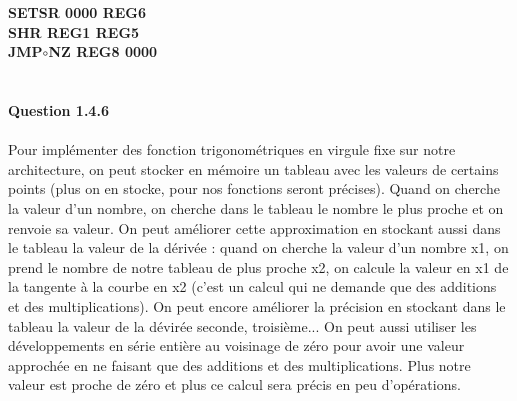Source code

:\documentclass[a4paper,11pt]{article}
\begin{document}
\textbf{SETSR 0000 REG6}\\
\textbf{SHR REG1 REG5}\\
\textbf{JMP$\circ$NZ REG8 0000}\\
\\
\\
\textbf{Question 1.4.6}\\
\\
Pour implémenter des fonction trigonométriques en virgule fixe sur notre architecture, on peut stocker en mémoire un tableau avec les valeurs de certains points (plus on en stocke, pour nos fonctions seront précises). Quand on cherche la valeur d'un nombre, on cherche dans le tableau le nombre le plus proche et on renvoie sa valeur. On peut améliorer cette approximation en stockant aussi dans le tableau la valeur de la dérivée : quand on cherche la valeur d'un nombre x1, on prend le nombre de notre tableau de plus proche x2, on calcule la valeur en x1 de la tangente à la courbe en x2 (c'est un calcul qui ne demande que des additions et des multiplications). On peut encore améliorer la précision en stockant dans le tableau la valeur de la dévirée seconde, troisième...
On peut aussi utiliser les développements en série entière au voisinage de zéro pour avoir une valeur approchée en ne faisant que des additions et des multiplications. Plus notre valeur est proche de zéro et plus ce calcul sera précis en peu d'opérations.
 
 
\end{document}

* * *

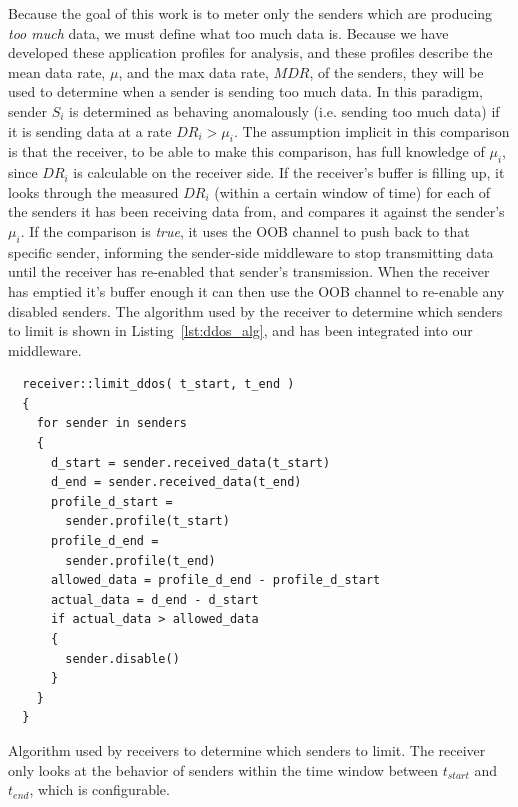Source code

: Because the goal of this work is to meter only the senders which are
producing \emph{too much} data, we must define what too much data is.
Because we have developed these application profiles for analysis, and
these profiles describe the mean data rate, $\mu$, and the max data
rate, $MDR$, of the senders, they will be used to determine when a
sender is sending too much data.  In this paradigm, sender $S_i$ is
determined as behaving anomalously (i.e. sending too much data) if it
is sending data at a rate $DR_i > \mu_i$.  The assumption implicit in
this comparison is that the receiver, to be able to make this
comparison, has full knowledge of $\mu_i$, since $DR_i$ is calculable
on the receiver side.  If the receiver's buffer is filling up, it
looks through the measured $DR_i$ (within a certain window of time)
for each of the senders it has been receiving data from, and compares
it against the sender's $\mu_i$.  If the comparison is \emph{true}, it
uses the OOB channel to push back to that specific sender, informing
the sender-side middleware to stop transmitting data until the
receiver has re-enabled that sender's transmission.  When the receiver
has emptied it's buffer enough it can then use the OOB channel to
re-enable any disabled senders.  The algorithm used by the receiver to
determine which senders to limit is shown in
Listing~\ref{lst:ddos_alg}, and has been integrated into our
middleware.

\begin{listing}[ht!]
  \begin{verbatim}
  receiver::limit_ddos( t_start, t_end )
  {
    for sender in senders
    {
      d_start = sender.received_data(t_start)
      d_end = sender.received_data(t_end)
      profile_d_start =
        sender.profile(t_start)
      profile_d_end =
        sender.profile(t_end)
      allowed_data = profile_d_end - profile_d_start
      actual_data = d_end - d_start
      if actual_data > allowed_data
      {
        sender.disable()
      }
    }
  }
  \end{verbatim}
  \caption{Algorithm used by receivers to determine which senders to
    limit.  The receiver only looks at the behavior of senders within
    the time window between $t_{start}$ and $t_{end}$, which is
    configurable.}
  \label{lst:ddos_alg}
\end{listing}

Try it: Copy every line of the listing that includes the string "sending".

Result of the exercise:
sender is sending too much data.  In this paradigm, sender $S_i$ is
determined as behaving anomalously (i.e. sending too much data) if it
is sending data at a rate $DR_i > \mu_i$.  The assumption implicit in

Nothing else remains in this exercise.